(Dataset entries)
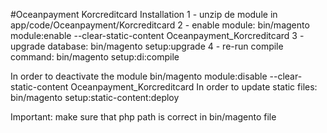 #Oceanpayment Korcreditcard
Installation
1 - unzip de module in app/code/Oceanpayment/Korcreditcard
2 - enable module: bin/magento module:enable --clear-static-content Oceanpayment_Korcreditcard
3 - upgrade database: bin/magento setup:upgrade
4 - re-run compile command: bin/magento setup:di:compile

In order to deactivate the module bin/magento module:disable --clear-static-content Oceanpayment_Korcreditcard
In order to update static files: bin/magento setup:static-content:deploy

Important: make sure that php path is correct in bin/magento file
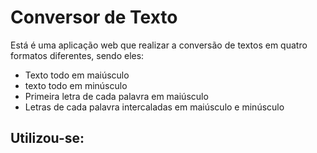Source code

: <h1>Conversor de Texto</h1>
<p>Está é uma aplicação web que realizar a conversão de textos em quatro formatos diferentes, sendo eles:</p>
<ul>
  <li>Texto todo em maiúsculo</li>
  <li>texto todo em minúsculo</li>
  <li>Primeira letra de cada palavra em maiúsculo</li>
  <li>Letras de cada palavra intercaladas em maiúsculo e minúsculo</li>
</ul>
<h2>Utilizou-se:</h2>
<img src=>
<img src=>
<img src=>
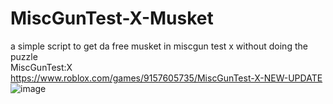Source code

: # MiscGunTest-X-Musket
a simple script to get da free musket in miscgun test x without doing the puzzle  
MiscGunTest:X  
https://www.roblox.com/games/9157605735/MiscGunTest-X-NEW-UPDATE
![image](https://user-images.githubusercontent.com/104280094/179866313-954c95e0-294f-436d-9c50-8c0e2fc2dcc2.png)

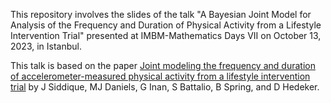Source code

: This repository involves the slides of the talk "A Bayesian Joint Model for Analysis of the Frequency and Duration of Physical Activity from a Lifestyle Intervention Trial" presented at IMBM-Mathematics Days VII on October 13, 2023, in Istanbul. 
 
This talk is based on the paper [Joint modeling the frequency and duration of accelerometer-measured physical activity from a lifestyle intervention trial](https://onlinelibrary.wiley.com/doi/full/10.1002/sim.9903) by J Siddique, MJ Daniels, G Inan, S Battalio, B Spring, and D Hedeker.
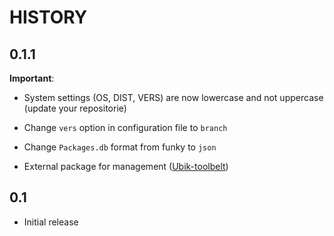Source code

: HISTORY
=======

0.1.1
---

__Important__:

* System settings (OS, DIST, VERS) are now lowercase and not uppercase (update your repositorie)
* Change ``vers`` option in configuration file to ``branch``

* Change ``Packages.db`` format from funky to ``json``
* External package for management ([Ubik-toolbelt][1])

0.1
---

* Initial release

[1]: https://github.com/Socketubs/Ubik-toolbelt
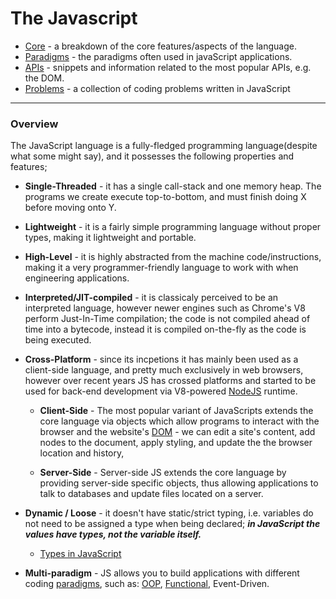 # The Javascript

- [Core](core) - a breakdown of the core features/aspects of the language.
- [Paradigms](paradigms) - the paradigms often used in javaScript applications.
- [APIs](APIs) - snippets and information related to the most popular APIs, e.g. the DOM.
- [Problems](problems) - a collection of coding problems written in JavaScript

---

### Overview

The JavaScript language is a fully-fledged programming language(despite what some might say), and it possesses the following properties and features;

- **Single-Threaded** - it has a single call-stack and one memory heap. The programs we create execute top-to-bottom, and must finish doing X before moving onto Y.

- **Lightweight** - it is a fairly simple programming language without proper types, making it lightweight and portable.

- **High-Level** - it is highly abstracted from the machine code/instructions, making it a very programmer-friendly language to work with when engineering applications.

- **Interpreted/JIT-compiled** - it is classicaly perceived to be an interpreted language, however newer engines such as Chrome's V8 perform Just-In-Time compilation; the code is not compiled ahead of time into a bytecode, instead it is compiled on-the-fly as the code is being executed.

- **Cross-Platform** - since its incpetions it has mainly been used as a client-side language, and pretty much exclusively in web browsers, however over recent years JS has crossed platforms and started to be used for back-end development via V8-powered [NodeJS](https://nodejs.org/en/) runtime.

  - **Client-Side** - The most popular variant of JavaScripts extends the core language via objects which allow programs to interact with the browser and the website's [DOM](APIs/DOM) - we can edit a site's content, add nodes to the document, apply styling, and update the the browser location and history,

  - **Server-Side** - Server-side JS extends the core language by providing server-side specific objects, thus allowing applications to talk to databases and update files located on a server.

- **Dynamic / Loose** - it doesn't have static/strict typing, i.e. variables do not need to be assigned a type when being declared; **_in JavaScript the values have types, not the variable itself._**

  - [Types in JavaScript](core/types)

- **Multi-paradigm** - JS allows you to build applications with different coding [paradigms](paradigms), such as: [OOP](paradigms/object-oriented-programming), [Functional](paradigms/function), Event-Driven.
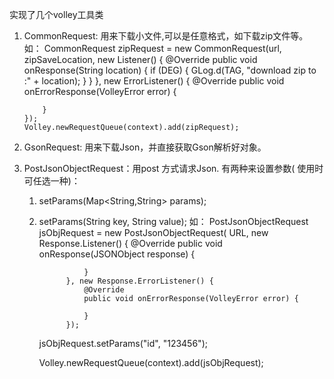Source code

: 实现了几个volley工具类
1.  CommonRequest: 用来下载小文件,可以是任意格式，如下载zip文件等。
    如： CommonRequest zipRequest = new CommonRequest(url, zipSaveLocation, new Listener<String>() {
            @Override
            public void onResponse(String location) {
                if (DEG) {
                    GLog.d(TAG, "download zip to :" + location);
                }
            }
        }, new ErrorListener() {
            @Override
            public void onErrorResponse(VolleyError error) {

            }
        });
        Volley.newRequestQueue(context).add(zipRequest);

2. GsonRequest: 用来下载Json，并直接获取Gson解析好对象。


3. PostJsonObjectRequest：用post 方式请求Json. 
   有两种来设置参数( 使用时可任选一种)：
   1. setParams(Map<String,String> params); 
   2. setParams(String key, String value);
   如： 
   PostJsonObjectRequest jsObjRequest = new PostJsonObjectRequest(
                URL, new Response.Listener<JSONObject>() {
                    @Override
                    public void onResponse(JSONObject response) {
            
                    }
                }, new Response.ErrorListener() {
                    @Override
                    public void onErrorResponse(VolleyError error) {

                    }
                });

        jsObjRequest.setParams("id", "123456");

		Volley.newRequestQueue(context).add(jsObjRequest);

YOUR INSTRUCTIONS:
The data above must be copied exactly. Leave out the pictures.

ANSWER:
 #Oceanpayment Korcreditcard
Installation
1 - unzip de module in app/code/Oceanpayment/Korcreditcard
2 - enable module: bin/magento module:enable --clear-static-content Oceanpayment_Korcreditcard
3 - upgrade database: bin/magento setup:upgrade
4 - re-run compile command: bin/magento setup:di:compile

In order to deactivate the module bin/magento module:disable --clear-static-content Oceanpayment_Korcreditcard
In order to update static files: bin/magento setup:static-content:deploy

Important: make sure that php path is correct in bin/magento file
Source code

: <h1>Conversor de Texto</h1>
<p>Está é uma aplicação web que realizar a conversão de textos em quatro formatos diferentes, sendo eles:</p>
<ul>
  <li>Texto todo em maiúsculo</li>
  <li>texto todo em minúsculo</li>
  <li>Primeira letra de cada palavra em maiúsculo</li>
  <li>Letras de cada palavra intercaladas em maiúsculo e minúsculo</li>
</ul>
<h2>Utilizou-se:</h2>
<img src=>
<img src=>
<img src=>
Source code

: # MiscGunTest-X-Musket
a simple script to get da free musket in miscgun test x without doing the puzzle  
MiscGunTest:X  
https://www.roblox.com/games/9157605735/MiscGunTest-X-NEW-UPDATE
![image](https://user-images.githubusercontent.com/104280094/179866313-954c95e0-294f-436d-9c50-8c0e2fc2dcc2.png)

Source code

: This repository involves the slides of the talk "A Bayesian Joint Model for Analysis of the Frequency and Duration of Physical Activity from a Lifestyle Intervention Trial" presented at IMBM-Mathematics Days VII on October 13, 2023, in Istanbul. 
 
This talk is based on the paper [Joint modeling the frequency and duration of accelerometer-measured physical activity from a lifestyle intervention trial](https://onlinelibrary.wiley.com/doi/full/10.1002/sim.9903) by J Siddique, MJ Daniels, G Inan, S Battalio, B Spring, and D Hedeker.
Source code

: HISTORY
=======

0.1.1
---

__Important__:

* System settings (OS, DIST, VERS) are now lowercase and not uppercase (update your repositorie)
* Change ``vers`` option in configuration file to ``branch``

* Change ``Packages.db`` format from funky to ``json``
* External package for management ([Ubik-toolbelt][1])

0.1
---

* Initial release

[1]: https://github.com/Socketubs/Ubik-toolbelt
 # The Javascript

- [Core](core) - a breakdown of the core features/aspects of the language.
- [Paradigms](paradigms) - the paradigms often used in javaScript applications.
- [APIs](APIs) - snippets and information related to the most popular APIs, e.g. the DOM.
- [Problems](problems) - a collection of coding problems written in JavaScript

---

### Overview

The JavaScript language is a fully-fledged programming language(despite what some might say), and it possesses the following properties and features;

- **Single-Threaded** - it has a single call-stack and one memory heap. The programs we create execute top-to-bottom, and must finish doing X before moving onto Y.

- **Lightweight** - it is a fairly simple programming language without proper types, making it lightweight and portable.

- **High-Level** - it is highly abstracted from the machine code/instructions, making it a very programmer-friendly language to work with when engineering applications.

- **Interpreted/JIT-compiled** - it is classicaly perceived to be an interpreted language, however newer engines such as Chrome's V8 perform Just-In-Time compilation; the code is not compiled ahead of time into a bytecode, instead it is compiled on-the-fly as the code is being executed.

- **Cross-Platform** - since its incpetions it has mainly been used as a client-side language, and pretty much exclusively in web browsers, however over recent years JS has crossed platforms and started to be used for back-end development via V8-powered [NodeJS](https://nodejs.org/en/) runtime.

  - **Client-Side** - The most popular variant of JavaScripts extends the core language via objects which allow programs to interact with the browser and the website's [DOM](APIs/DOM) - we can edit a site's content, add nodes to the document, apply styling, and update the the browser location and history,

  - **Server-Side** - Server-side JS extends the core language by providing server-side specific objects, thus allowing applications to talk to databases and update files located on a server.

- **Dynamic / Loose** - it doesn't have static/strict typing, i.e. variables do not need to be assigned a type when being declared; **_in JavaScript the values have types, not the variable itself._**

  - [Types in JavaScript](core/types)

- **Multi-paradigm** - JS allows you to build applications with different coding [paradigms](paradigms), such as: [OOP](paradigms/object-oriented-programming), [Functional](paradigms/function), Event-Driven.
Source code

: 实现了几个volley工具类
1.  CommonRequest: 用来下载小文件,可以是任意格式，如下载zip文件等。
    如： CommonRequest zipRequest = new CommonRequest(url, zipSaveLocation, new Listener<String>() {
            @Override
            public void onResponse(String location) {
                if (DEG) {
                    GLog.d(TAG, "download zip to :" + location);
                }
            }
        }, new ErrorListener() {
            @Override
            public void onErrorResponse(VolleyError error) {

            }
        });
        Volley.newRequestQueue(context).add(zipRequest);

2. GsonRequest: 用来下载Json，并直接获取Gson解析好对象。


3. PostJsonObjectRequest：用post 方式请求Json. 
   有两种来设置参数( 使用时可任选一种)：
   1. setParams(Map<String,String> params); 
   2. setParams(String key, String value);
   如： 
   PostJsonObjectRequest jsObjRequest = new PostJsonObjectRequest(
                URL, new Response.Listener<JSONObject>() {
                    @Override
                    public void onResponse(JSONObject response) {
            
                    }
                }, new Response.ErrorListener() {
                    @Override
                    public void onErrorResponse(VolleyError error) {

                    }
                });

        jsObjRequest.setParams("id", "123456");

		Volley.newRequestQueue(context).add(jsObjRequest);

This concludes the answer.